Clinically relevant outbreaks of CBPV and the infection dynamics within the colonies are still poorly understood. The virus is widespread in the field and able to persist in colonies in covert infection cycles causing no obvious signs of disease8,9,15. Yet we have convincing evidence that CBPV infections of honey bee pupae via injection with RNAs or viral particles have a fatal outcome, confirming earlier observations about CBPV being competent of inducing overt disease with massive losses of honey bees11. The extent of adult honey bee losses during the summer due to CBPV might be underestimated and it was assumed that a relevant proportion of all bee deaths among workers could be caused by CBPV, even in the covert infection scenario8,13. Further research is crucial to resolve the impact of CBPV on the honey bee population and to combat massive losses of worker bees during overt CBPV outbreaks. The establishment of a reverse genetics system is a first step towards elucidating the mechanisms of transmission, replication and pathogenicity of this interesting bee virus. The cDNA copy of one defined genome allows to produce a homogenous virus population and further enables a targeted manipulation of the CBPV genome in vitro to unravel the factors of pathogenicity of this virus.

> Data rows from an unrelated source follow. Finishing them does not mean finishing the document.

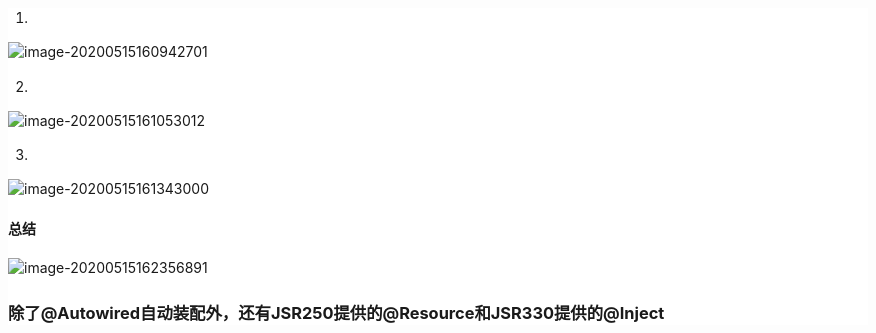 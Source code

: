 1.

![image-20200515160942701](https://cdn.jsdelivr.net/gh/1392517138/imgRepository@master/image-20200515160942701.png)

2.

![image-20200515161053012](https://cdn.jsdelivr.net/gh/1392517138/imgRepository@master/image-20200515161053012.png)

3.

![image-20200515161343000](https://cdn.jsdelivr.net/gh/1392517138/imgRepository@master/image-20200515161343000.png)

#### 总结

![image-20200515162356891](https://cdn.jsdelivr.net/gh/1392517138/imgRepository@master/image-20200515162356891.png)

### 除了@Autowired自动装配外，还有JSR250提供的@Resource和JSR330提供的@Inject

Koch’s postulates were formulated in 1884 based on Henle’s older concepts about infectious agents. The postulates are four criteria that must be met to establish a causal relationship between a microbe and a disease. In many approaches, attempts have been made to adapt the postulates to viral agents and the progress of modern infection research30,31,32,33, although the main features have always been retained: The pathogen must be detected in organisms suffering from the disease, but not regularly in healthy organisms. A pure culture of the pathogen should cause disease if it is properly inoculated into a healthy organism and the multiplication of the pathogen in the diseased host must be demonstrated showing that the pathogen is indeed identical. In the case of CBPV, no defined pure cultures have been established yet due to a lack of cell culture systems. In a strong approach to Koch’s postulates, virus particles from CBPV bee cultures have been purified, the two RNAs extracted and inoculated into experimental animals20. Although this approach provided very strong evidence of a link between CBPV and disease symptoms, the possibility remained that contamination could falsify the results. The infectivity of fully synthetic RNAs, on the other hand, can be used as irrefutable evidence of the causal relationship between CBPV and clinical signs. Our CBPV clone satisfies Koch’s postulates and will be a valuable tool for the in-depth analysis of CBPV pathogenesis.